Work to be completed >> Every line below that contains the word "videos" must be copied.

━━ Exercise materials ━━

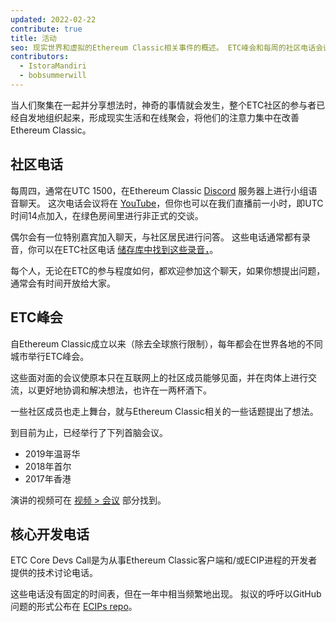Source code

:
 ```yaml
---
updated: 2022-02-22
contribute: true
title: 活动
seo: 现实世界和虚拟的Ethereum Classic相关事件的概述。 ETC峰会和每周的社区电话会议都欢迎大家参加。
contributors:
  - IstoraMandiri
  - bobsummerwill
---
```


当人们聚集在一起并分享想法时，神奇的事情就会发生，整个ETC社区的参与者已经自发地组织起来，形成现实生活和在线聚会，将他们的注意力集中在改善Ethereum Classic。

## 社区电话

每周四，通常在UTC 1500，在Ethereum Classic [Discord](https://ethereumclassic.org/discord) 服务器上进行小组语音聊天。 这次电话会议将在 [YouTube](https://www.youtube.com/channel/UCp07VPnC1ejyAp5gMvvA4dw/videos)，但你也可以在我们直播前一小时，即UTC时间14点加入，在绿色房间里进行非正式的交谈。

偶尔会有一位特别嘉宾加入聊天，与社区居民进行问答。 这些电话通常都有录音，你可以在ETC社区电话 [储存库中找到这些录音，](https://github.com/ethereumclassic/community-calls)。

每个人，无论在ETC的参与程度如何，都欢迎参加这个聊天，如果你想提出问题，通常会有时间开放给大家。

## ETC峰会

自Ethereum Classic成立以来（除去全球旅行限制），每年都会在世界各地的不同城市举行ETC峰会。

这些面对面的会议使原本只在互联网上的社区成员能够见面，并在肉体上进行交流，以更好地协调和解决想法，也许在一两杯酒下。

一些社区成员也走上舞台，就与Ethereum Classic相关的一些话题提出了想法。

到目前为止，已经举行了下列首脑会议。

- 2019年温哥华
- 2018年首尔
- 2017年香港

演讲的视频可在 [视频 > 会议](/videos/conferences) 部分找到。

## 核心开发电话

ETC Core Devs Call是为从事Ethereum Classic客户端和/或ECIP进程的开发者提供的技术讨论电话。

这些电话没有固定的时间表，但在一年中相当频繁地出现。 拟议的呼吁以GitHub问题的形式公布在 [ECIPs repo](https://github.com/ethereumclassic/ECIPs/issues?q=is%3Aissue+Devs+Call)。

━━━

Output for this task >>
每周四，通常在UTC 1500，在Ethereum Classic [Discord](https://ethereumclassic.org/discord) 服务器上进行小组语音聊天。 这次电话会议将在 [YouTube](https://www.youtube.com/channel/UCp07VPnC1ejyAp5gMvvA4dw/videos)，但你也可以在我们直播前一小时，即UTC时间14点加入，在绿色房间里进行非正式的交谈。
演讲的视频可在 [视频 > 会议](/videos/conferences) 部分找到。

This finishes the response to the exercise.